INFO: Setting --writable-tmpfs (required by nvidia-container-cli)
________ _______________
___ __/__________________________________ ____/__ /________ __
__ / _ _ \_ __ \_ ___/ __ \_ ___/_ /_ __ /_ __ \_ | /| / /
_ / / __/ / / /(__ )/ /_/ / / _ __/ _ / / /_/ /_ |/ |/ /
/_/ \___//_/ /_//____/ \____//_/ /_/ /_/ \____/____/|__/
You are running this container as user with ID 1000 and group 1000,
which should map to the ID and group for your user on the Docker host. Great!
Apptainer> python
Python 3.8.10 (default, Nov 26 2021, 20:14:08)
[GCC 9.3.0] on linux
Type "help", "copyright", "credits" or "license" for more information.
>>> import tensorflow as tf
>>> tf.config.list_physical_devices('GPU')
2022-03-25 11:42:25.672088: I tensorflow/stream_executor/cuda/cuda_gpu_executor.cc:922] could not open file to read NUMA node: /sys/bus/pci/devices/0000:01:00.0/numa_node
Your kernel may have been built without NUMA support.
2022-03-25 11:42:25.713295: I tensorflow/stream_executor/cuda/cuda_gpu_executor.cc:922] could not open file to read NUMA node: /sys/bus/pci/devices/0000:01:00.0/numa_node
Your kernel may have been built without NUMA support.
2022-03-25 11:42:25.713892: I tensorflow/stream_executor/cuda/cuda_gpu_executor.cc:922] could not open file to read NUMA node: /sys/bus/pci/devices/0000:01:00.0/numa_node
Your kernel may have been built without NUMA support.
[PhysicalDevice(name='/physical_device:GPU:0', device_type='GPU')]
Note that the --nvccli flag is required to enable container setup using the
nvidia-container-cli utility. Apptainer’s simpler library binding
approach (--nv only) is not sufficient for GPU support under WSL2.
Mac
Apptainer is available via Lima (installable with Homebrew or manually)
To use Lima via Homebrew:
$ /bin/bash -c "$(curl -fsSL https://raw.githubusercontent.com/Homebrew/install/HEAD/install.sh)"
$ brew install qemu lima
Then do limactl start template://apptainer and limactl shell apptainer.

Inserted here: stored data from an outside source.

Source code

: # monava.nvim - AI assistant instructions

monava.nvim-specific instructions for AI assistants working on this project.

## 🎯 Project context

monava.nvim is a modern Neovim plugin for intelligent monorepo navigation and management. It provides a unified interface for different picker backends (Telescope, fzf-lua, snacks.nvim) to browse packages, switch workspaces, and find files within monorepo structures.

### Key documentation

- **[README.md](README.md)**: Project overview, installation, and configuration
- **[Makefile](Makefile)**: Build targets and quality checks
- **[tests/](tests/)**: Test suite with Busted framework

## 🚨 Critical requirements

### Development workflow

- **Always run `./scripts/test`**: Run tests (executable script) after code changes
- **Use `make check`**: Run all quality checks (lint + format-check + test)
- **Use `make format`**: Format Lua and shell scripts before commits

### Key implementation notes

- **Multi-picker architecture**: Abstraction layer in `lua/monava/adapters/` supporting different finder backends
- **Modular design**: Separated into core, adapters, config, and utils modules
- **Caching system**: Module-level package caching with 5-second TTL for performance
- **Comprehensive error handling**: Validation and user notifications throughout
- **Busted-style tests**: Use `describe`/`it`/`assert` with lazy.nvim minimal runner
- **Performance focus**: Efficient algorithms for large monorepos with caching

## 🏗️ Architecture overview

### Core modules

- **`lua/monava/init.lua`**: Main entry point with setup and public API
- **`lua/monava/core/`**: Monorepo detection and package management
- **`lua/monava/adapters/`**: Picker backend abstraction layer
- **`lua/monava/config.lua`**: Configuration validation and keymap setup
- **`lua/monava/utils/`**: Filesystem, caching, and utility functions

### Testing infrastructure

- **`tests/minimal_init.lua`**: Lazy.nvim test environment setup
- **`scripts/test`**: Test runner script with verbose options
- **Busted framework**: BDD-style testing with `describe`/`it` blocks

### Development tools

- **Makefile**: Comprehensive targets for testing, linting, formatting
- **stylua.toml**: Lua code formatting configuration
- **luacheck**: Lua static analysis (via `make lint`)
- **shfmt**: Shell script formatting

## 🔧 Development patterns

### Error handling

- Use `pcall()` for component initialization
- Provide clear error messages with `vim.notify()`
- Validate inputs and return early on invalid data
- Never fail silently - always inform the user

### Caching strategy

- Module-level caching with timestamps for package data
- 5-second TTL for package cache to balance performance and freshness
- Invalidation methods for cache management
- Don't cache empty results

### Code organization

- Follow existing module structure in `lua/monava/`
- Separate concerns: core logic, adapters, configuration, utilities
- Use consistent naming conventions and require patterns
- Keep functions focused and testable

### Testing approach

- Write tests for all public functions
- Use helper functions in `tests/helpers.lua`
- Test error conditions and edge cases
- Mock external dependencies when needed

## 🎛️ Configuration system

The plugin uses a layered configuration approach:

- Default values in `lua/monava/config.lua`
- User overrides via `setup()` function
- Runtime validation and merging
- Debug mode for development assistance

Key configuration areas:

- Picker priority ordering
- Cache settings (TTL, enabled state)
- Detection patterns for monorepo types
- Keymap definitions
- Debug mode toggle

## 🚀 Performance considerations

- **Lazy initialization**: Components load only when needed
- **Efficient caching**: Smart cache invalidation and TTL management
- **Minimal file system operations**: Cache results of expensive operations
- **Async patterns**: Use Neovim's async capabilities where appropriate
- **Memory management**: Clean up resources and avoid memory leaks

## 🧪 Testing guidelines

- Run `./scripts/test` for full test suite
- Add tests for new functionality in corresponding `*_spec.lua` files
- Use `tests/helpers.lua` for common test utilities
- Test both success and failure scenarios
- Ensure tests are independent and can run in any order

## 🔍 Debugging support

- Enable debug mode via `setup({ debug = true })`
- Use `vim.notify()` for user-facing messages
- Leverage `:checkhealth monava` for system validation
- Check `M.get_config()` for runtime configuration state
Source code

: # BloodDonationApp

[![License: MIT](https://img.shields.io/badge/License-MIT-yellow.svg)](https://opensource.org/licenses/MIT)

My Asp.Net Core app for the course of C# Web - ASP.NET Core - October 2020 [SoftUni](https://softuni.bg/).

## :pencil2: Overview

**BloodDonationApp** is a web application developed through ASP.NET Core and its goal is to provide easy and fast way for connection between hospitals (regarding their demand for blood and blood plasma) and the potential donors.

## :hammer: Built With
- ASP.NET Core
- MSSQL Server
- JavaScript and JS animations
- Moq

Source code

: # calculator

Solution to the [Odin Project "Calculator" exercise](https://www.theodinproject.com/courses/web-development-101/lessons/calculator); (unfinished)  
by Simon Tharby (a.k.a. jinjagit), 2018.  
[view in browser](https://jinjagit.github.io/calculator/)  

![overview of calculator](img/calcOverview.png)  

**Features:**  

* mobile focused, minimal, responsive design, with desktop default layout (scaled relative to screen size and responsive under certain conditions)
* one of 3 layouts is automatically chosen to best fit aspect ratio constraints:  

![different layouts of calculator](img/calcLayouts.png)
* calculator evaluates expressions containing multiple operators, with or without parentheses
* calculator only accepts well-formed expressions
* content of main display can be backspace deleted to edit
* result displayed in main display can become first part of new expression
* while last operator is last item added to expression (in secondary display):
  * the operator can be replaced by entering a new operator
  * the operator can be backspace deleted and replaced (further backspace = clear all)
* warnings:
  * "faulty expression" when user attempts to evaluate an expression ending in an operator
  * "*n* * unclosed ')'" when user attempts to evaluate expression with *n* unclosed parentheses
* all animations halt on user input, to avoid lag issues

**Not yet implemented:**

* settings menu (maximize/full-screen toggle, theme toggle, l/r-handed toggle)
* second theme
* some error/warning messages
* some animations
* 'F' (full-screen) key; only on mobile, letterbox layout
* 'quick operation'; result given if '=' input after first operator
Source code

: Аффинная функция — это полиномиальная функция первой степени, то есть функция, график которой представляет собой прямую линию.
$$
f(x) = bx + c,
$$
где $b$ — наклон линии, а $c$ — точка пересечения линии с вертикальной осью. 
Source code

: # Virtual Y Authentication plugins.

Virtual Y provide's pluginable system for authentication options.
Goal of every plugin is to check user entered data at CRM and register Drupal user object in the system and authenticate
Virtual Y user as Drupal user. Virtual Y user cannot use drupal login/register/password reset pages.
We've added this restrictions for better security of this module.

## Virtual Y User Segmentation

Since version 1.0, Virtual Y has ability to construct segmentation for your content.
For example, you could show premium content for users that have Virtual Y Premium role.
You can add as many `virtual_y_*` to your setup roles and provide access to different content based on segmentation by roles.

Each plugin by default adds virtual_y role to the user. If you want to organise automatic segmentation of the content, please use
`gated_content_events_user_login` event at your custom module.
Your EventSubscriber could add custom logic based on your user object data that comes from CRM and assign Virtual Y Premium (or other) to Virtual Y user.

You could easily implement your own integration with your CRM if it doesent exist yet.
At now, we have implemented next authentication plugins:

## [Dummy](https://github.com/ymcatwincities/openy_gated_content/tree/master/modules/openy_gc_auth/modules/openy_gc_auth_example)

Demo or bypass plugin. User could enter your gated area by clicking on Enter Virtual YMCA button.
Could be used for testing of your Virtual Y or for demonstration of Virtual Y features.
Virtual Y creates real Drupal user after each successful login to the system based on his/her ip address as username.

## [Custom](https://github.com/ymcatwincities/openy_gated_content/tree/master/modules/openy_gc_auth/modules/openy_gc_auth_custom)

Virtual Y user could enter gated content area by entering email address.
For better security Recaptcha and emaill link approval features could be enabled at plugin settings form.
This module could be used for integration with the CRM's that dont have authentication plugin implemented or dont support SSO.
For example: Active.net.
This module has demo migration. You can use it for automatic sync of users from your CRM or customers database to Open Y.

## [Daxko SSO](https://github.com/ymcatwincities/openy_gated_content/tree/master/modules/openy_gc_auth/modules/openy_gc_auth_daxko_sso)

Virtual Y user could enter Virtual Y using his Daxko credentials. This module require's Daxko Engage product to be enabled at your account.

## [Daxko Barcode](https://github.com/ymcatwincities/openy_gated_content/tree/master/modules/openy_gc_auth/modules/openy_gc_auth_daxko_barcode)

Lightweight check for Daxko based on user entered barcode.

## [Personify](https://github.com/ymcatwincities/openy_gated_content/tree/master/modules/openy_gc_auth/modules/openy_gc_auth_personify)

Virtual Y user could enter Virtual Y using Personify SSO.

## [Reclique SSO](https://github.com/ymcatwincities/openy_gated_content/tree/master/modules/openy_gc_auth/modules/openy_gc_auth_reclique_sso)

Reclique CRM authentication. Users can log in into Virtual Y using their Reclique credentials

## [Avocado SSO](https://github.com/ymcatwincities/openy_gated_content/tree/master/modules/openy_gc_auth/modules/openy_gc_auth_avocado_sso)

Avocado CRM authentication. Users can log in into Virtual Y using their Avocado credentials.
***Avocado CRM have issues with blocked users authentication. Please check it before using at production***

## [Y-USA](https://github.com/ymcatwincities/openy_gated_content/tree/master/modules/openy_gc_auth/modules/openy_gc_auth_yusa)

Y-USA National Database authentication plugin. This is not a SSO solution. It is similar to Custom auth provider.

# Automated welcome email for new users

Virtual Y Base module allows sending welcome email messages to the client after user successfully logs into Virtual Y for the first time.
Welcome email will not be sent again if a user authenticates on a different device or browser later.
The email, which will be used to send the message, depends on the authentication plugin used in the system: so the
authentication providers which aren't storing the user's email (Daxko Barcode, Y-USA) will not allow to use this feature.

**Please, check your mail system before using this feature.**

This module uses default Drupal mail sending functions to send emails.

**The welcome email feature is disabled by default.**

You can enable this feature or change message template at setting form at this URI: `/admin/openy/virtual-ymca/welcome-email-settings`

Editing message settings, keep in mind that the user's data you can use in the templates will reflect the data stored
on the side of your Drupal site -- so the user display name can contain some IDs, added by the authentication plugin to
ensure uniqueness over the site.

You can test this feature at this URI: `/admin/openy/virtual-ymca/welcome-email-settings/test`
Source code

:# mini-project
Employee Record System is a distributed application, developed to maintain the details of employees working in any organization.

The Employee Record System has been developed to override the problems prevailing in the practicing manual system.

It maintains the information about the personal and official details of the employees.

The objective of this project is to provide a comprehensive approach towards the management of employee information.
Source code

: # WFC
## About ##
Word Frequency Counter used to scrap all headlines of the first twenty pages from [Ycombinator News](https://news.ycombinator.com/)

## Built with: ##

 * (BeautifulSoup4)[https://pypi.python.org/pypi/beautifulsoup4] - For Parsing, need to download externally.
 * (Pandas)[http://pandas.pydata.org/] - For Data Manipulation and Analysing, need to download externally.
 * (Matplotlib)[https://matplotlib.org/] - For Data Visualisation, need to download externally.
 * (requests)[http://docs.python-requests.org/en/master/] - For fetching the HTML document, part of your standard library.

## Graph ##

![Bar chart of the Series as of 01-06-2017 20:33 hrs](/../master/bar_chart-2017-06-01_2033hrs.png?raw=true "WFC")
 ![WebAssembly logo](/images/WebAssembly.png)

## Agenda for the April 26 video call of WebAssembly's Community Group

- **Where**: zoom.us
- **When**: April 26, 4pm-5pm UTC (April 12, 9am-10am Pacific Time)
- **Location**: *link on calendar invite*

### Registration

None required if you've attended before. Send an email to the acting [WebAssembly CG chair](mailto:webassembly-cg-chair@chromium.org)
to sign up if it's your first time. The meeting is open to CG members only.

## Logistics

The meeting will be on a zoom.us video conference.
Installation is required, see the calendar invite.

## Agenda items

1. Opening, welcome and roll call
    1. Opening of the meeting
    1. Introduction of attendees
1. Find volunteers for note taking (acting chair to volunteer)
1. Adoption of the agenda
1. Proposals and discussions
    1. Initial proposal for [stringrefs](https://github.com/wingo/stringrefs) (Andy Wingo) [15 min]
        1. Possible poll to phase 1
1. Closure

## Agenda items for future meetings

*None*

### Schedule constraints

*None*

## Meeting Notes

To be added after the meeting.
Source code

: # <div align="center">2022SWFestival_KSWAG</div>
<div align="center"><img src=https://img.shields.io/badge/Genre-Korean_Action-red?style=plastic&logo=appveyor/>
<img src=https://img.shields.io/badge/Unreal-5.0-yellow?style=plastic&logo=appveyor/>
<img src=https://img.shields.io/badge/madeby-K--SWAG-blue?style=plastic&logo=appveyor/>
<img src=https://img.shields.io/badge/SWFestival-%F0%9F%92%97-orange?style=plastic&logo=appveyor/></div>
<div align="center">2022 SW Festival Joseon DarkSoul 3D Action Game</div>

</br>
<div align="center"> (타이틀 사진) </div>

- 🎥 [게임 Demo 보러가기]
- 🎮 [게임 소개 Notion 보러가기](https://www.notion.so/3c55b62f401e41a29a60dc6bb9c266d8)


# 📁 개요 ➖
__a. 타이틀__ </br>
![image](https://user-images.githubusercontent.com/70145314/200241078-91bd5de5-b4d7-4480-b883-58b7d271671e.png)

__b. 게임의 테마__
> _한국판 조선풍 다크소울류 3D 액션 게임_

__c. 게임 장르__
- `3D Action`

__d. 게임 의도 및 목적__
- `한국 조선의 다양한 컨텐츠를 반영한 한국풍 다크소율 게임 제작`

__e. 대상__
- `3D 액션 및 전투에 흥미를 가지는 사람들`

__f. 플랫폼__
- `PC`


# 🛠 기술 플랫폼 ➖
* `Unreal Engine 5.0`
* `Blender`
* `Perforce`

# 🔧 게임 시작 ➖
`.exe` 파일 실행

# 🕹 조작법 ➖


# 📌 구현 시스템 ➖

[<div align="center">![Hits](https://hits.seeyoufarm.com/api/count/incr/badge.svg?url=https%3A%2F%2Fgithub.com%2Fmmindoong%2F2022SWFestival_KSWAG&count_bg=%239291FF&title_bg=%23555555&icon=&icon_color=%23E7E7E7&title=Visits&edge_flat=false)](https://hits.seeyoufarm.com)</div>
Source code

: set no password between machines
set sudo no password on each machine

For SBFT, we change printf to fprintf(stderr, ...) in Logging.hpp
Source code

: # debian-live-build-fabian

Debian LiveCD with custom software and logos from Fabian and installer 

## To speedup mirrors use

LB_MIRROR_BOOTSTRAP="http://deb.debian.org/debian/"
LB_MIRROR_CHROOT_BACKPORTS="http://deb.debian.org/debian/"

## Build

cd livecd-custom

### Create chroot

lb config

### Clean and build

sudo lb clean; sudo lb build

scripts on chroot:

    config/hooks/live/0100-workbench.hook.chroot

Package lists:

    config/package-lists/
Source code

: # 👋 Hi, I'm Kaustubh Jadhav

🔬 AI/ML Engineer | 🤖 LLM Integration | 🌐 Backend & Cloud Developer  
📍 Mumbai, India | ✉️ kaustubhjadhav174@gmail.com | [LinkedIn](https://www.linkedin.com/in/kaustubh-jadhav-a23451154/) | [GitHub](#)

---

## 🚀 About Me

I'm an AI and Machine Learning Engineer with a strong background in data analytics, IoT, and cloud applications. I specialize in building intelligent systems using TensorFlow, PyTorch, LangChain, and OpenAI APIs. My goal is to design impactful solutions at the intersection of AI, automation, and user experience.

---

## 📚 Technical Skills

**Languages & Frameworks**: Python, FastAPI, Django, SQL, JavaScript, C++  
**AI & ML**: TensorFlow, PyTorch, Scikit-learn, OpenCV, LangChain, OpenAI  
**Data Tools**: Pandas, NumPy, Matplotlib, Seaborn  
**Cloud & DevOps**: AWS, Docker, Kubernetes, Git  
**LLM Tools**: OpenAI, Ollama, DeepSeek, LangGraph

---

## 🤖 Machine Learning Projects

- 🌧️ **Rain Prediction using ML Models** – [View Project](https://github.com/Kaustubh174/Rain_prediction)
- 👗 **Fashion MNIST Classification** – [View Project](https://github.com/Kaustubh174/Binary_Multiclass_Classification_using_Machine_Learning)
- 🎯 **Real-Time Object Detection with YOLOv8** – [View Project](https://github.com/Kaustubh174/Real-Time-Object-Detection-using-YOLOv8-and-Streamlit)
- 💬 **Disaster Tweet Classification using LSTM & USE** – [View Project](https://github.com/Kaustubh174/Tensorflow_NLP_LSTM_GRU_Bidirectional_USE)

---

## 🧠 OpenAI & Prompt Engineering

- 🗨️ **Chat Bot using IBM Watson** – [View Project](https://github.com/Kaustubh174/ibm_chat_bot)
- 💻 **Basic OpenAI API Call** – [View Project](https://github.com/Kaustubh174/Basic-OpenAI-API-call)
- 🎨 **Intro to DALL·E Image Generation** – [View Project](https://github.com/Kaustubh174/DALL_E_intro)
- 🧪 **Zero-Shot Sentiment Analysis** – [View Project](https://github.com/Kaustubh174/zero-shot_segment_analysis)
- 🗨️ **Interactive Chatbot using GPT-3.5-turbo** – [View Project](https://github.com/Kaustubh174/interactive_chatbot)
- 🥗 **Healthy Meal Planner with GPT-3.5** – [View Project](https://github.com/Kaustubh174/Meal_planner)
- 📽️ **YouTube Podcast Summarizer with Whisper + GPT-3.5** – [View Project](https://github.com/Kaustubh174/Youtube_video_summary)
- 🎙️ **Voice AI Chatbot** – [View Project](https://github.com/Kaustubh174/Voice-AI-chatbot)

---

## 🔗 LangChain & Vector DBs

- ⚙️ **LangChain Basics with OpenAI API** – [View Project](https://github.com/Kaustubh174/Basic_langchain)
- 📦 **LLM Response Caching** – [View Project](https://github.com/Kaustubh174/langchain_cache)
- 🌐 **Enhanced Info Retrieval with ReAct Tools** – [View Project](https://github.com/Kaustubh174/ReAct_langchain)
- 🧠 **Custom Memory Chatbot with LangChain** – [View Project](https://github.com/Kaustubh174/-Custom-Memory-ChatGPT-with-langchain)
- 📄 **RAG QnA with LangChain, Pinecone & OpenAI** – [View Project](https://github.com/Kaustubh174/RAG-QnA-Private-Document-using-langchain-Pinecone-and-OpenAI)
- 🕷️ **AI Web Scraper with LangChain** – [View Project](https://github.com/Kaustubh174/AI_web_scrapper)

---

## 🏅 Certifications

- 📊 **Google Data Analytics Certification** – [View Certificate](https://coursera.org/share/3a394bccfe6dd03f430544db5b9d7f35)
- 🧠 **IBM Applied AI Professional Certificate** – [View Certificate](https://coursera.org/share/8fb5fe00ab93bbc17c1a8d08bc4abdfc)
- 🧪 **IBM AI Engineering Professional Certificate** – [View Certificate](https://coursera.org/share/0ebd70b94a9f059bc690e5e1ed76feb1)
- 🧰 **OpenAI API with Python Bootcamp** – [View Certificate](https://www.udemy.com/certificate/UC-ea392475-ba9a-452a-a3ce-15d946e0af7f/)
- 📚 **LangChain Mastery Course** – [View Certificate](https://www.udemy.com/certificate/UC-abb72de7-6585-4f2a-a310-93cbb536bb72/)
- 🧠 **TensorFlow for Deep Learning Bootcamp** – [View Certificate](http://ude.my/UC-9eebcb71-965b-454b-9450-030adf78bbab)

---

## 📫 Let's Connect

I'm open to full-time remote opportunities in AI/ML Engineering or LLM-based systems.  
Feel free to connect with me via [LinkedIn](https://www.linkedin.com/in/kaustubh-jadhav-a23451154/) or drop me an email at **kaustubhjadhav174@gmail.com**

To customize cpus and memory on the VM, you can use --cpus 1 and --memory 1.
See the lima “apptainer” template and the lima “default” template for more details.
By default, the host home directory is mounted as read-only in the guest,
but there is also a shared writable directory mounted in /tmp/lima
that can be accessed both from the host and in the guest.